═══ Given records ═══

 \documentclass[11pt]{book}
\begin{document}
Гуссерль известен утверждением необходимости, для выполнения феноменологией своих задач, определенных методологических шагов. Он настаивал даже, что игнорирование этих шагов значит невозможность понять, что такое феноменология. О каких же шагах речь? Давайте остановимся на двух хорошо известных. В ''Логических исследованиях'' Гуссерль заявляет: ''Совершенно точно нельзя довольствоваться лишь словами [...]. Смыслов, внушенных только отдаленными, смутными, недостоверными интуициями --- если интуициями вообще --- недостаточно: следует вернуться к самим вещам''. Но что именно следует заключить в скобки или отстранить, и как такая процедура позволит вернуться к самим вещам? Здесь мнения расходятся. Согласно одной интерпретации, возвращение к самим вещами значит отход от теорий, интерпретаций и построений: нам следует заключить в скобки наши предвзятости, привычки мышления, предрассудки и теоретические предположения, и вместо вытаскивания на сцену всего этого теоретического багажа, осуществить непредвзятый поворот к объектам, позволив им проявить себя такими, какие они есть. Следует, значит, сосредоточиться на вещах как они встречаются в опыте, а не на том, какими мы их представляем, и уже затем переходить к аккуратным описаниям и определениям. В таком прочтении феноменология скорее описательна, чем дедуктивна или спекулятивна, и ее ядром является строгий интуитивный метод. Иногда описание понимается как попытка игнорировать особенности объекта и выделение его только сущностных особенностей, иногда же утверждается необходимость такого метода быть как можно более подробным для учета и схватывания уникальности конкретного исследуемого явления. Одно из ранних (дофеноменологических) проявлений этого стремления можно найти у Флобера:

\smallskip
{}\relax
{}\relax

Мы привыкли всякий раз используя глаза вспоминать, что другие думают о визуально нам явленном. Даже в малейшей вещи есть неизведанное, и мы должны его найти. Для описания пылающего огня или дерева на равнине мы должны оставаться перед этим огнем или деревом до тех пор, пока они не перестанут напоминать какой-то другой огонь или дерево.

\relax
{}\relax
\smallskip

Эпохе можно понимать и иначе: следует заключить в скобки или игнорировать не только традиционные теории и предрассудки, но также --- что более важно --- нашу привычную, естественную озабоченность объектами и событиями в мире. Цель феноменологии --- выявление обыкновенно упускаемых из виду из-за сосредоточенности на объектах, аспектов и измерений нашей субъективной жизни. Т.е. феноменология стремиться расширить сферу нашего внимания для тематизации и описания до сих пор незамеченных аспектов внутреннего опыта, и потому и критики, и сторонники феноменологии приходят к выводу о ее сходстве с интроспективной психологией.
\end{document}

═══
═══ Given records ═══

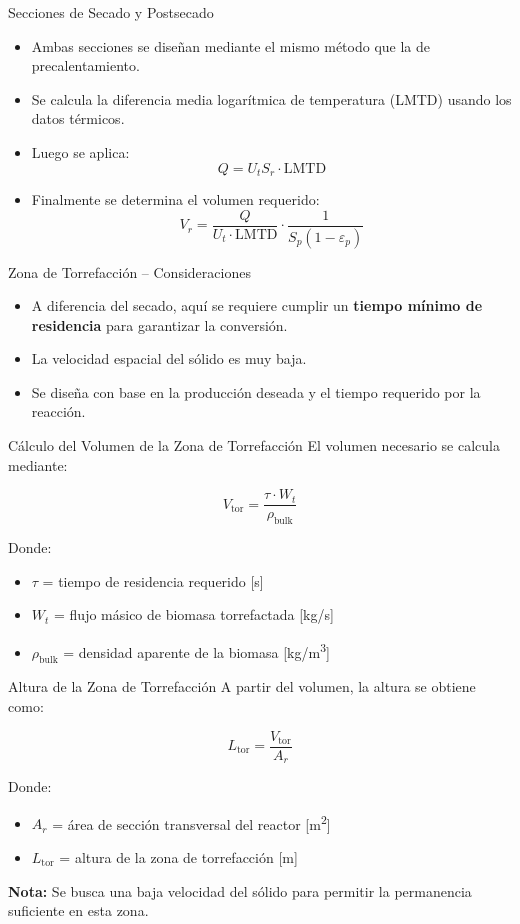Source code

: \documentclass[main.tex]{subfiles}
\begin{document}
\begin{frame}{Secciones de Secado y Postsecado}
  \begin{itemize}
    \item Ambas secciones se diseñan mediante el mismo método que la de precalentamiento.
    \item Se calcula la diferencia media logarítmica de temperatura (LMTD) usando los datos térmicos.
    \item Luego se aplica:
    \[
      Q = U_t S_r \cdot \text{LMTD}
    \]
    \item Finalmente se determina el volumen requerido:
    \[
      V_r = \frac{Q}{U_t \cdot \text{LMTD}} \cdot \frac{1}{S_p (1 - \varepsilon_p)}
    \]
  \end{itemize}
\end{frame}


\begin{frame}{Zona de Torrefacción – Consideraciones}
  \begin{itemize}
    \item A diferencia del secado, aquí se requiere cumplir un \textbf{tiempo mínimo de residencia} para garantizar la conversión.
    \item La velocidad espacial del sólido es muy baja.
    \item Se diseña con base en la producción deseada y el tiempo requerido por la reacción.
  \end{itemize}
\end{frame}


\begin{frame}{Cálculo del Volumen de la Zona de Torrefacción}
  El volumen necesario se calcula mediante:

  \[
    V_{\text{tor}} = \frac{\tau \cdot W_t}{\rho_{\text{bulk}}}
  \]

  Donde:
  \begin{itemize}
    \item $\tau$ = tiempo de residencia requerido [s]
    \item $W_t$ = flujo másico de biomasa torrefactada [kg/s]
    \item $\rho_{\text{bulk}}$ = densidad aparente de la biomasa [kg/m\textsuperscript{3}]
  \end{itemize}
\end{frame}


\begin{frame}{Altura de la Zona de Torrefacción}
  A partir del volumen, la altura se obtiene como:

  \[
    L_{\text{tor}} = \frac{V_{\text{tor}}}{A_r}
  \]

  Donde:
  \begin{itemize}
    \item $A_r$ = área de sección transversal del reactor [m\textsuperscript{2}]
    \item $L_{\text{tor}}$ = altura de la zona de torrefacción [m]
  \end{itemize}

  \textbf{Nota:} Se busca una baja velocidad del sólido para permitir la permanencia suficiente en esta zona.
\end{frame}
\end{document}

═══
═══ Given records ═══

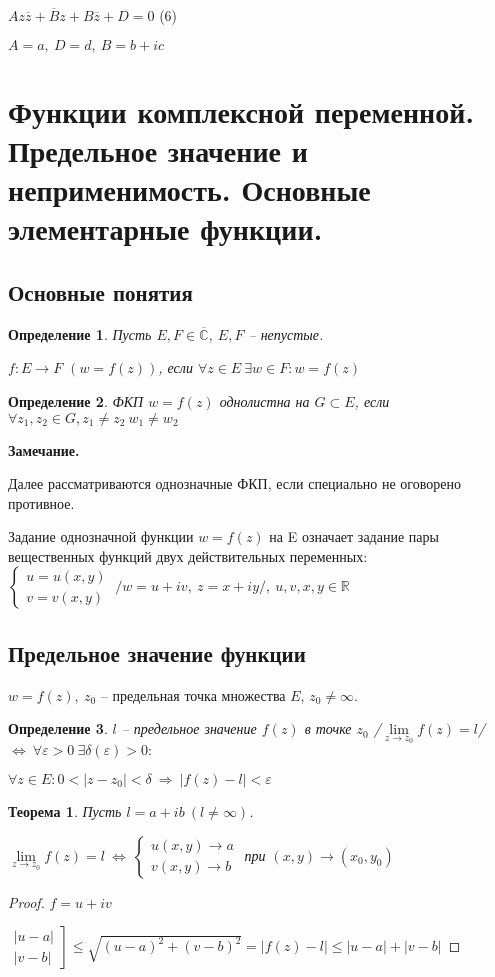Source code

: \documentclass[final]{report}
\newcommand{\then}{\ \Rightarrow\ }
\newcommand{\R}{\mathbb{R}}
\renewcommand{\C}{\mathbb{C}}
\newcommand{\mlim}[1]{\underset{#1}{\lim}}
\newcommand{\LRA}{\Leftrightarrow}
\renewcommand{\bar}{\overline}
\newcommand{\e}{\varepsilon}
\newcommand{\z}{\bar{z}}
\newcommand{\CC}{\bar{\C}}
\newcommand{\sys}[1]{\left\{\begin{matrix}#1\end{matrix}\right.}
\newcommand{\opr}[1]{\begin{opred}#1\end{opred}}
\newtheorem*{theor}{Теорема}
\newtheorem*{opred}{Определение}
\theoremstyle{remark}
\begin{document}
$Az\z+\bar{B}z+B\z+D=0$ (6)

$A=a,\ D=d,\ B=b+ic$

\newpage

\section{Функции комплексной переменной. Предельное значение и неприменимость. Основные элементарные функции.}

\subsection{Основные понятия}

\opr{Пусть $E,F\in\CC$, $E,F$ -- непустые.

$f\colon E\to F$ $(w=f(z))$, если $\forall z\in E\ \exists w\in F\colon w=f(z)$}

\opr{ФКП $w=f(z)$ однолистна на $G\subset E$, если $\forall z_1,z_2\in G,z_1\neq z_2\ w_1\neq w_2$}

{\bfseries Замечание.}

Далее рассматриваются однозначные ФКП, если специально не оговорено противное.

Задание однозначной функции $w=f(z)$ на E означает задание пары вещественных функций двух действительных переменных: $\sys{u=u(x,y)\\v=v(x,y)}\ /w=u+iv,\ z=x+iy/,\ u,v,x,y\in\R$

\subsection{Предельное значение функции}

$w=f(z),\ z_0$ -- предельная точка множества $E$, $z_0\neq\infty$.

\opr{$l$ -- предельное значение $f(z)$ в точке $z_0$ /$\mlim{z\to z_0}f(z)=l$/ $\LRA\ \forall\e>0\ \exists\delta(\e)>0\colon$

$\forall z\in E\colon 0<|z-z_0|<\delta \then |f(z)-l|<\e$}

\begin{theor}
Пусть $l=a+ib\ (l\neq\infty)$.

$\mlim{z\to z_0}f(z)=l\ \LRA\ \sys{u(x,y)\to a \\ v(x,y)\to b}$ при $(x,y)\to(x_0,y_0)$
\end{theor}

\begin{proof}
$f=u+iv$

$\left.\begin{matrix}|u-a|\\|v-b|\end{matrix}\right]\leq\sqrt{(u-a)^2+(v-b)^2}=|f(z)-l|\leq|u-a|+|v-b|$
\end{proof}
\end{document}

═══

Task brief |
Whenever "cdot" occurs in a line of the entries, copy that line.

Answer to this exercise |
      Q = U_t S_r \cdot \text{LMTD}
      V_r = \frac{Q}{U_t \cdot \text{LMTD}} \cdot \frac{1}{S_p (1 - \varepsilon_p)}
    V_{\text{tor}} = \frac{\tau \cdot W_t}{\rho_{\text{bulk}}}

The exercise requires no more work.